Reference no: EM133922651
Contingency Leadership Theory
Contingency Leadership Theory was the original situational leadership theory and belongs to a man by the name of Fred Fiedler. Study the model in your book and take notice of the three factors:
1. Leader-member Relations: How are the leader and followers getting along?
2. Position Power: How strong is the leader's power?
3. Task Structure: Is the task stable and structured or dynamic and changing?
Depending on the situational favorableness, Fiedler teaches that you need either a task oriented leader (what he calls low LPC) or people oriented (high LPC). The LPC category comes from your score on his Least Preferred Coworker Questionnaire (LPCQ) which I, for one, find highly marginal to predict anything. Nevertheless, I think you can categorize people into either task-oriented or people-oriented. Get online assignment help-AI & plagiarism-free-now!
The theory concludes that if the situation is highly favorable or highly unfavorable you need a task person to lead.

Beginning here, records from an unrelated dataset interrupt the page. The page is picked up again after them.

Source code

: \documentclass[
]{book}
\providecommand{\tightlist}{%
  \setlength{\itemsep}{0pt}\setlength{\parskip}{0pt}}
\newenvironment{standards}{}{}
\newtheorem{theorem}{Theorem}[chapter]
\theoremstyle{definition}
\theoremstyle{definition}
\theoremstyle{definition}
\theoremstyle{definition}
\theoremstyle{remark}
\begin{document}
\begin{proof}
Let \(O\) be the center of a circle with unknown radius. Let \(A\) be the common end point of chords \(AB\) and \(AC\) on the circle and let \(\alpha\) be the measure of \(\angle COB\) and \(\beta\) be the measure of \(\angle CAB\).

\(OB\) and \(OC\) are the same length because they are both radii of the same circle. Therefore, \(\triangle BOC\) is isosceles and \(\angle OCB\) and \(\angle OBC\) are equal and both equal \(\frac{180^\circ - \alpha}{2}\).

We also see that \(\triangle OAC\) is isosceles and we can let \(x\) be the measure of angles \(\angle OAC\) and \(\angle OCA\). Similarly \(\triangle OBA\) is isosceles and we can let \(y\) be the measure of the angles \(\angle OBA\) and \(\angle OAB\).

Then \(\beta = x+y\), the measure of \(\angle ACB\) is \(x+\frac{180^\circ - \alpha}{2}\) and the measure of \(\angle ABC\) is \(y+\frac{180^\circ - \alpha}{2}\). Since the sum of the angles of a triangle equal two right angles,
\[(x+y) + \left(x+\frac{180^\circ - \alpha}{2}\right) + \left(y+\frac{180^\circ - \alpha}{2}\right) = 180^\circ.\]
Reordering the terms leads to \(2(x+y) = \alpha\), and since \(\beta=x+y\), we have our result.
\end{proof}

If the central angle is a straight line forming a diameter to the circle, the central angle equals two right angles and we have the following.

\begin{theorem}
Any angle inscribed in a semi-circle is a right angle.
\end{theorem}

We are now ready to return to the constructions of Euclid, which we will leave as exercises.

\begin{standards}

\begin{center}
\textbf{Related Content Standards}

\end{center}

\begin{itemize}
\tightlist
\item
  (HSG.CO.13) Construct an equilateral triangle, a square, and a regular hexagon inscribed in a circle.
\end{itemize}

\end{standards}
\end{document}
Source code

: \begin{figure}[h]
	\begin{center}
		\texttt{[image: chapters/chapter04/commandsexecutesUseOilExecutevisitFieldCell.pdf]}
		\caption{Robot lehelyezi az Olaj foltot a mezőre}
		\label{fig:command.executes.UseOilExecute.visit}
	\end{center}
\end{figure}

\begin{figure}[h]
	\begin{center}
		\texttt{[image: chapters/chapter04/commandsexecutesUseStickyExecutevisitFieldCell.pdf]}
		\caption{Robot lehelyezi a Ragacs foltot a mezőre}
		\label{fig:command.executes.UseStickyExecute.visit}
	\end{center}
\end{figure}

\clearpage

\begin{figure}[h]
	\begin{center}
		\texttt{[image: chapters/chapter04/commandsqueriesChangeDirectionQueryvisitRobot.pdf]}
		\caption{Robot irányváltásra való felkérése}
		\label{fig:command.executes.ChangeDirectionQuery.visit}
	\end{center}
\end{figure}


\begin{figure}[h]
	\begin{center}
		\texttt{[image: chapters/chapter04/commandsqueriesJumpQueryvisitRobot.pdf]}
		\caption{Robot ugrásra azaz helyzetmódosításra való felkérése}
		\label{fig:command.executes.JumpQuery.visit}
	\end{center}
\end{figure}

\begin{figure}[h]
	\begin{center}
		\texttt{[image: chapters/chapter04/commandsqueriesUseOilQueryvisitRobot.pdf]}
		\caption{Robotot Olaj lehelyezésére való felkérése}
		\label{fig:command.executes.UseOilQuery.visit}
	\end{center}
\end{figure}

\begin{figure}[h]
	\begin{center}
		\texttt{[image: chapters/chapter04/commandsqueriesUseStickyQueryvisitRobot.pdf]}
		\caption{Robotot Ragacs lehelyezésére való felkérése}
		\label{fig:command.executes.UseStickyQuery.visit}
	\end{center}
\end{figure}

Likewise if the situation is moderately favorable or unfavorable, you need a people person. This seems to make sense. If things are very bad, you need a take-charge, goal-oriented leader before you go out of business. If things are very good, interpersonal relations are already smooth, and a goal-setter can take you to the next place. I think, however, that most situations are somewhat in the middle and might demand someone with human relations skills.
The secret according to Fiedler is to match the person to the situation. Analyze the situation and hire or promote the right type of leader. Nor does he think that the average leader can change from one style to another. Leadership style, according to Fielder, is very much a matter of personality and hard to change. I agree. By the way, research to validate Fiedler's model is generally positive.